Category: Platform Engineering
Reading Time: 7 minutes
Tags: Automation, IaC, DevOps

The 3 AM Phone Call That Changed Everything

It was 3:17 AM when my phone rang. Production was down. Hard.

"Did you change anything?" I asked the on-call engineer.

"No, nothing. I just restarted the database pod because it was showing high memory."

That single kubectl command—executed manually, with good intentions—cascaded into a 4-hour outage affecting 2 million users.

Why? Because that database pod had specific resource limits set manually two weeks ago to handle a spike. No one documented it.

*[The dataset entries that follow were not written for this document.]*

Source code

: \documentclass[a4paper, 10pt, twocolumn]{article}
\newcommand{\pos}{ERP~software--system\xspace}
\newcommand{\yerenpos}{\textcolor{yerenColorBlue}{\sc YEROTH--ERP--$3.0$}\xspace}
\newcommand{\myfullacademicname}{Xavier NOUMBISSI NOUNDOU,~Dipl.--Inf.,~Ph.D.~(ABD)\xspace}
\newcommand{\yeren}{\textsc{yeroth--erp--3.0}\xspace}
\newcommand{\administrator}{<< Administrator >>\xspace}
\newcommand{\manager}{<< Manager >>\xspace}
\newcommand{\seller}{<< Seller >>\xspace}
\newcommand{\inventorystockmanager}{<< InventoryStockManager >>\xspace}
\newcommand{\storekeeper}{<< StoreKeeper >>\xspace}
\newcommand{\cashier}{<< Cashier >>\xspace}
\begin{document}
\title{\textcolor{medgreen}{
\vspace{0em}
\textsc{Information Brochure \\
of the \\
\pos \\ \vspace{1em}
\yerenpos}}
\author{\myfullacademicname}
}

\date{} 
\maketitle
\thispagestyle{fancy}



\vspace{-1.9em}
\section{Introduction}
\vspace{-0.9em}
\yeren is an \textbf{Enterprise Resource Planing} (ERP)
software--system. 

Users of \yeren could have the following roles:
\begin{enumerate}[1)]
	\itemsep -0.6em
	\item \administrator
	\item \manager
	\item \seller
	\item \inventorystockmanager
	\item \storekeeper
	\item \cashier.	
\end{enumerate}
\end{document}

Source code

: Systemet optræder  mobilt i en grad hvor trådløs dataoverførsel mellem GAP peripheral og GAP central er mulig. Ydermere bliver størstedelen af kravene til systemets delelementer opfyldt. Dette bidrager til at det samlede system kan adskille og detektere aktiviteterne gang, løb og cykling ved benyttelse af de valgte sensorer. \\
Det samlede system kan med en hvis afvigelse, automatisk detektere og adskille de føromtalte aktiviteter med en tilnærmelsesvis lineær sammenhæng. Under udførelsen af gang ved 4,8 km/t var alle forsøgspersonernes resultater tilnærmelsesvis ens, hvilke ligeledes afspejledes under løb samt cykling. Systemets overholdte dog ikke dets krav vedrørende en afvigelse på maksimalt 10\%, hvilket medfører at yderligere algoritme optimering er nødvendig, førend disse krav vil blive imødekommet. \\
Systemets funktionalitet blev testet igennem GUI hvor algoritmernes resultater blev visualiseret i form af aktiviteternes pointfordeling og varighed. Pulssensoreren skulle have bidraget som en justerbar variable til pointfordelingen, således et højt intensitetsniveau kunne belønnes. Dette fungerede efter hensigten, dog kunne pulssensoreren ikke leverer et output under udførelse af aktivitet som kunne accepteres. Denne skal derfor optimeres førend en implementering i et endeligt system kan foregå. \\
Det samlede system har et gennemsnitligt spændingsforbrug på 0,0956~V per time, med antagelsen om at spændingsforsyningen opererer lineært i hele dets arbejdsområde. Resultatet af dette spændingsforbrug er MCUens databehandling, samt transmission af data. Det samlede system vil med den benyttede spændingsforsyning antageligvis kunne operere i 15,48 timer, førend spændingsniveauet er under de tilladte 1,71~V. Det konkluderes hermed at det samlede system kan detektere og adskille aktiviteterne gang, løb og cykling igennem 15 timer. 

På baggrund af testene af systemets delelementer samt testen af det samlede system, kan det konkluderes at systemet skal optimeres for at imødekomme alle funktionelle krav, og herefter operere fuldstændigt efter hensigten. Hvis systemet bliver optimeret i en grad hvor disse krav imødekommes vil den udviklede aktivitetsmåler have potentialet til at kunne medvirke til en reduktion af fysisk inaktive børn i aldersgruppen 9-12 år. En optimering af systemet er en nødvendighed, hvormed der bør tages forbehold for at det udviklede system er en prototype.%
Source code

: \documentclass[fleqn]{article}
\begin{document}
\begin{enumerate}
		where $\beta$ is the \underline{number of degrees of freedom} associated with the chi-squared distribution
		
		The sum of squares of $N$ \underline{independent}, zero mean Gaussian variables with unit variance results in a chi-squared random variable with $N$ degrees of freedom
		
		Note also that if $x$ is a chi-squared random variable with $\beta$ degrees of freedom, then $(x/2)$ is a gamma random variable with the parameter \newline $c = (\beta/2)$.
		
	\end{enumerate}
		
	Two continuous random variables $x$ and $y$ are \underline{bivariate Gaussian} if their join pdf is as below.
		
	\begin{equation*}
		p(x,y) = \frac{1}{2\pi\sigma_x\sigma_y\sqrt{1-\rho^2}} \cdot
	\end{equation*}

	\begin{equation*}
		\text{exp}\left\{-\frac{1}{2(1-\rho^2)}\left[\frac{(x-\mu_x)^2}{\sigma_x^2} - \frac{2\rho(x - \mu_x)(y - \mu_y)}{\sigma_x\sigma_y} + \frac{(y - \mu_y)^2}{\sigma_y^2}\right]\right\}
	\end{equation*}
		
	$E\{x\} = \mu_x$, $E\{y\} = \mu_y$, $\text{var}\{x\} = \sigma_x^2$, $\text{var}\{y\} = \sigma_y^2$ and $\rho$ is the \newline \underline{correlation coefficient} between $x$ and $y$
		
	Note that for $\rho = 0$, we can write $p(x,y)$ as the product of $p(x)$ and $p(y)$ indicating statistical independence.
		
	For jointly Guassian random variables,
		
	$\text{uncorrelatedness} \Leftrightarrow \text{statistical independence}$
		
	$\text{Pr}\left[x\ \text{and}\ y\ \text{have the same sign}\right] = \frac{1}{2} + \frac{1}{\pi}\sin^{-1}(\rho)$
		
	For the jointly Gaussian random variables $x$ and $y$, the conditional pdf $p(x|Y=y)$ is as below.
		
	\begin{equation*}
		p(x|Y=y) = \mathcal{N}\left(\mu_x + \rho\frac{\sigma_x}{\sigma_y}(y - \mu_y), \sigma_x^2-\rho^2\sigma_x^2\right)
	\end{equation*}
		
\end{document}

No one remembered it. And when it was recreated, it got the default (insufficient) limits.

The lesson I learned that night: Automation isn't just about speed. It's about the provenance of state.

What is Provenance of State?

Provenance means knowing the complete history of how your infrastructure reached its current state:

What changed?
When did it change?
Who changed it?
Why was it changed?
How can we reproduce it?

Without provenance, you're flying blind. You have a system in a certain state, but no idea how it got there or how to recreate it.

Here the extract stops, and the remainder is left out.